CINQUIÈME HARANGUE -

ARGUMENT

Après que par l’assistance des romains Massinisse eut reconquis le royaume de ses pères et fait Siphax prisonnier, qui le lui avait usurpé, il fit assiéger et prendre la ville de Syrthe où Sophonisbe, femme de ce roi captif s’était retirée. Les charmes de cette belle africaine firent une puissante impression en son cœur et comme les numides sont naturellement d’inclination amoureuse, il ne fut pas sitôt victorieux qu’il sentit qu’il était vaincu. Mais venant à faire réflexion sur l’humeur austère de Scipion il ne douta point qu’il ne voulut mener en triomphe cette belle reine captive. De sorte que pour l’en empêcher il l’épousa le même jour ne croyant pas qu’après cela l’on voulut triompher de la femme d’un roi allié du peuple romain.

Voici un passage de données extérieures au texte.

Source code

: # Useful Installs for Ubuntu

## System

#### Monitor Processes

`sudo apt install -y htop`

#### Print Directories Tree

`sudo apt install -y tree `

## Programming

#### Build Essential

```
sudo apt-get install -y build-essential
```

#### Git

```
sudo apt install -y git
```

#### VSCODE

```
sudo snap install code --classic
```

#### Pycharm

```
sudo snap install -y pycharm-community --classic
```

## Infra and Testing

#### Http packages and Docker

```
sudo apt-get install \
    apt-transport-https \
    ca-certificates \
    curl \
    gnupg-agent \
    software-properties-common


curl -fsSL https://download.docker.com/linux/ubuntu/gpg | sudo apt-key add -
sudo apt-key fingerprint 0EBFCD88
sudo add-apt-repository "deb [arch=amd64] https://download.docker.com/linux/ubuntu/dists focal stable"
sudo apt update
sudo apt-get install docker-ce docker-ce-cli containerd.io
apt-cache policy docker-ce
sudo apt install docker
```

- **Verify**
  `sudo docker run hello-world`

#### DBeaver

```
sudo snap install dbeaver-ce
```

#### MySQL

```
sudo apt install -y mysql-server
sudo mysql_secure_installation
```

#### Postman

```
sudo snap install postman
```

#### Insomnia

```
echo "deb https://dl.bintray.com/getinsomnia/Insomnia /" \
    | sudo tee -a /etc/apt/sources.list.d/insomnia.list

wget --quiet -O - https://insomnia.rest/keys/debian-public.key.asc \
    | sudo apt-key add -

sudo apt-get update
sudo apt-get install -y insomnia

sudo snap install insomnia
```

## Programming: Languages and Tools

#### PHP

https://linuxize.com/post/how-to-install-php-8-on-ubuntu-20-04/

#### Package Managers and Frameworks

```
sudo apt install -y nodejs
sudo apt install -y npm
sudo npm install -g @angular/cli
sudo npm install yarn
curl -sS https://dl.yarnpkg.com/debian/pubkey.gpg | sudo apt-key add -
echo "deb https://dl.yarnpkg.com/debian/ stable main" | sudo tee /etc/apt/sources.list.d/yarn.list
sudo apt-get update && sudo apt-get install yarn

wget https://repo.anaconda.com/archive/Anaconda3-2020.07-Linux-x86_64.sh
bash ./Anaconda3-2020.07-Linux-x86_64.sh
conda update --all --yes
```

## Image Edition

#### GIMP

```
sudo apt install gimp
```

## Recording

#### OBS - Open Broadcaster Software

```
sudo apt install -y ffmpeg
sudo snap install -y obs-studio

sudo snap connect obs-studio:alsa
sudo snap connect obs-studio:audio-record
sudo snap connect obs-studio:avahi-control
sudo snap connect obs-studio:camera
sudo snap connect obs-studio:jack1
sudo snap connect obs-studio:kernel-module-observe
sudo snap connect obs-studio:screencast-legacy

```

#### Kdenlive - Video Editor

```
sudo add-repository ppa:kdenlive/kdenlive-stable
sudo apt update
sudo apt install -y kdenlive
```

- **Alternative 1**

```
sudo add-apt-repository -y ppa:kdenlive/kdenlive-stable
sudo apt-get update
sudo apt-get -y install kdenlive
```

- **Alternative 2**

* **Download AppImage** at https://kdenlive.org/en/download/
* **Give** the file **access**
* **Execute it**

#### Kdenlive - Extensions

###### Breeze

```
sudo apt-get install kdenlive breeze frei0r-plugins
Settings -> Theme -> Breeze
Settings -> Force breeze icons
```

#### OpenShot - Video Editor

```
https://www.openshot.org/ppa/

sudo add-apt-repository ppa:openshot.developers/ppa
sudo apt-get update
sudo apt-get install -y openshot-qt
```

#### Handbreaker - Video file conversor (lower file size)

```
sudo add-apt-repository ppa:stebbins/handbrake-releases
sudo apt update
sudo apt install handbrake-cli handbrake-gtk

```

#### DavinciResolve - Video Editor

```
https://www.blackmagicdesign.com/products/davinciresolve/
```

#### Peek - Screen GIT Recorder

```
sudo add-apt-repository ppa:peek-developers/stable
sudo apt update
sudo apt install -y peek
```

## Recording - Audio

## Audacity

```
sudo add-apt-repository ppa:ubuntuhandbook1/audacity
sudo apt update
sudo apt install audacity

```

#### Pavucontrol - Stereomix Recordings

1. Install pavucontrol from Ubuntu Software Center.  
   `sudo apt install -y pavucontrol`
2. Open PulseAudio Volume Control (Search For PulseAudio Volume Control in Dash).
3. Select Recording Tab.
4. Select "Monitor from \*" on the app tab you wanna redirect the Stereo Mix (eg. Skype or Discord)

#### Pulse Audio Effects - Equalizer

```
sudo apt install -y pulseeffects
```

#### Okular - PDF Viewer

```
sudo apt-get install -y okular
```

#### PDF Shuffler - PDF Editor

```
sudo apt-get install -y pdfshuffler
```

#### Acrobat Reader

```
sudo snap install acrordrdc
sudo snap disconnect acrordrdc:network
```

A peine ces noces précipitées furent faites que Scipion en étant averti envoya ordonner par Lélius à Massinisse de lui venir rendre compte de sa victoire. ais Sophonisbe qui avait une aversion naturelle pour les romains et plus encore pour la servitude, ayant vu quelque chose dans les yeux de Lélius qui la menaçait du triomphe, parla de cette sorte à Massinisse sur le point qu'il l'allait quitter.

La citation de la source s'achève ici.